Exercise brief: Print the listing below exactly.

Input records:

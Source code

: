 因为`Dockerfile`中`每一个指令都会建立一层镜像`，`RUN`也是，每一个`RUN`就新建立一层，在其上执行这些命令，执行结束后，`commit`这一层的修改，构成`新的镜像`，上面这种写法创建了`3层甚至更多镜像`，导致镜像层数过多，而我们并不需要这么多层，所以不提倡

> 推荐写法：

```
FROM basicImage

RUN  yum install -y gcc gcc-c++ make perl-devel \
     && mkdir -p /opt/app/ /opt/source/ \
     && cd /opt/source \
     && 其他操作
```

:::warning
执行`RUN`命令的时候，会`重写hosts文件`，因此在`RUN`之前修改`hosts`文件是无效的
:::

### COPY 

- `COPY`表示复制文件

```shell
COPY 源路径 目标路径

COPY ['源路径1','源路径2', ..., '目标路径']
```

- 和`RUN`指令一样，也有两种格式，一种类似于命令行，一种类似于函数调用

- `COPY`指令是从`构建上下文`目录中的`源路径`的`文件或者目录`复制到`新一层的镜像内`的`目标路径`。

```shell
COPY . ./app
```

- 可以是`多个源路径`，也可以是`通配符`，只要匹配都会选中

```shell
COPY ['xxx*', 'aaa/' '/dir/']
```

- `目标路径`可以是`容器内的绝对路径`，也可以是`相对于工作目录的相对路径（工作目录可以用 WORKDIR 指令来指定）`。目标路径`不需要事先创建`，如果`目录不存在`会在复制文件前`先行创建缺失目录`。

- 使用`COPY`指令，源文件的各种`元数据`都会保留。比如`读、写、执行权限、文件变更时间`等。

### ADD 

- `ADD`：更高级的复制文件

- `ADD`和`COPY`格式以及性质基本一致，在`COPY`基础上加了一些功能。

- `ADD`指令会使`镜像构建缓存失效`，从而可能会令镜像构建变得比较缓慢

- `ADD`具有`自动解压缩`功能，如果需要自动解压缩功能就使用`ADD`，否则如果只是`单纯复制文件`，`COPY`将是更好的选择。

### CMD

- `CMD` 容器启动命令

Exercise result:
Source code

: 因为`Dockerfile`中`每一个指令都会建立一层镜像`，`RUN`也是，每一个`RUN`就新建立一层，在其上执行这些命令，执行结束后，`commit`这一层的修改，构成`新的镜像`，上面这种写法创建了`3层甚至更多镜像`，导致镜像层数过多，而我们并不需要这么多层，所以不提倡

> 推荐写法：

```
FROM basicImage

RUN  yum install -y gcc gcc-c++ make perl-devel \
     && mkdir -p /opt/app/ /opt/source/ \
     && cd /opt/source \
     && 其他操作
```

:::warning
执行`RUN`命令的时候，会`重写hosts文件`，因此在`RUN`之前修改`hosts`文件是无效的
:::

### COPY 

- `COPY`表示复制文件

```shell
COPY 源路径 目标路径

COPY ['源路径1','源路径2', ..., '目标路径']
```

- 和`RUN`指令一样，也有两种格式，一种类似于命令行，一种类似于函数调用

- `COPY`指令是从`构建上下文`目录中的`源路径`的`文件或者目录`复制到`新一层的镜像内`的`目标路径`。

```shell
COPY . ./app
```

- 可以是`多个源路径`，也可以是`通配符`，只要匹配都会选中

```shell
COPY ['xxx*', 'aaa/' '/dir/']
```

- `目标路径`可以是`容器内的绝对路径`，也可以是`相对于工作目录的相对路径（工作目录可以用 WORKDIR 指令来指定）`。目标路径`不需要事先创建`，如果`目录不存在`会在复制文件前`先行创建缺失目录`。

- 使用`COPY`指令，源文件的各种`元数据`都会保留。比如`读、写、执行权限、文件变更时间`等。

### ADD 

- `ADD`：更高级的复制文件

- `ADD`和`COPY`格式以及性质基本一致，在`COPY`基础上加了一些功能。

- `ADD`指令会使`镜像构建缓存失效`，从而可能会令镜像构建变得比较缓慢

- `ADD`具有`自动解压缩`功能，如果需要自动解压缩功能就使用`ADD`，否则如果只是`单纯复制文件`，`COPY`将是更好的选择。

### CMD

- `CMD` 容器启动命令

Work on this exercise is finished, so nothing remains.